Possibly Kimmery sensed it in me, this dread of a page about to be turned, revealing some ludicrous doom on the last panel of my cartoon. Another fact about Don Martin: He never used the same character twice-each was an innocent pawn with no carry-over from one episode to the next, no understanding of his role or fate. A Fonebone was a placeholder, a disposable clone or stooge. A member of the Butt Trust.
“Is something the matter?” she said, stopping what she was doing, what I was doing.
“Everything’s fine. I mean, better than fine.”
“You don’t look fine.”
“Just one thing, Kimmery. Promise me you won’t go back to the Zendo. At least for a few days.”
“Why?”
“Just trust me, okay?”
“Okay.”
With that, her magic word, we were done talking.

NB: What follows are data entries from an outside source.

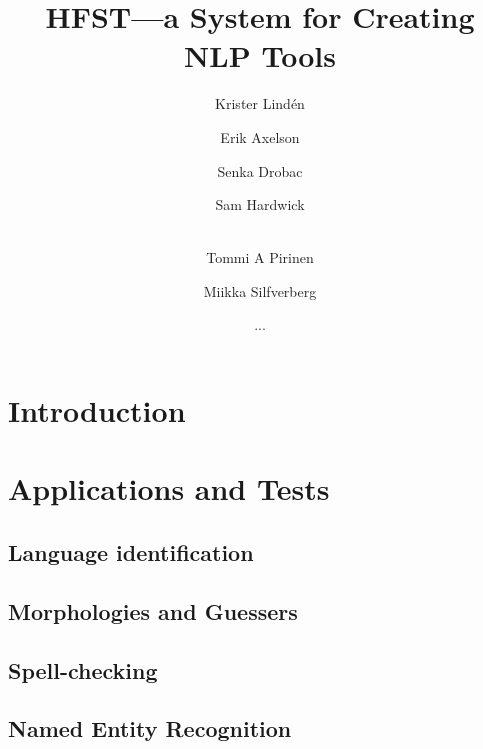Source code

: \documentclass{llncs}
\begin{document}
%
\title{HFST---a System for Creating NLP Tools}
%
\author{Krister Lind\'{e}n \and Erik Axelson \and Senka Drobac \and Sam Hardwick \and\\
Tommi A Pirinen \and Miikka Silfverberg \and ...}


\maketitle


\begin{abstract}
\end{abstract}


\section*{Introduction}

\section{Applications and Tests}\label{hfst:structural-layout}

\subsection{Language identification}

\subsection{Morphologies and Guessers}

\subsection{Spell-checking}


\subsection{Named Entity Recognition}
\end{document}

Once Kimmery was asleep I dressed and tiptoed to her phone, which was on the floor in the big room. Shelf followed me in. I tapped his head five times, instantly reigniting his ragged purring, then pushed him away. The phone showed a number under its plastic window. I fed the number into the speed dial of the doormen’s cell phone, wincing at the beeping tones, which echoed in the silent empty room like musical gunshots. Kimmery didn’t stir on her mattress, though. She lay splayed like a child making a snow angel. I wanted to go and kneel and trace her shape with my fingertips or my breath. Instead I found her key ring and separated the five keys. The key to the apartment was easy to identify, and that was the only one I left behind-she’d have to deal with her suspicious neighbors to get into the lobby downstairs. I took the other four, figuring one would get me into the Zendo. The last two probably unlocked Oreo Man’s place. Those I’d lose.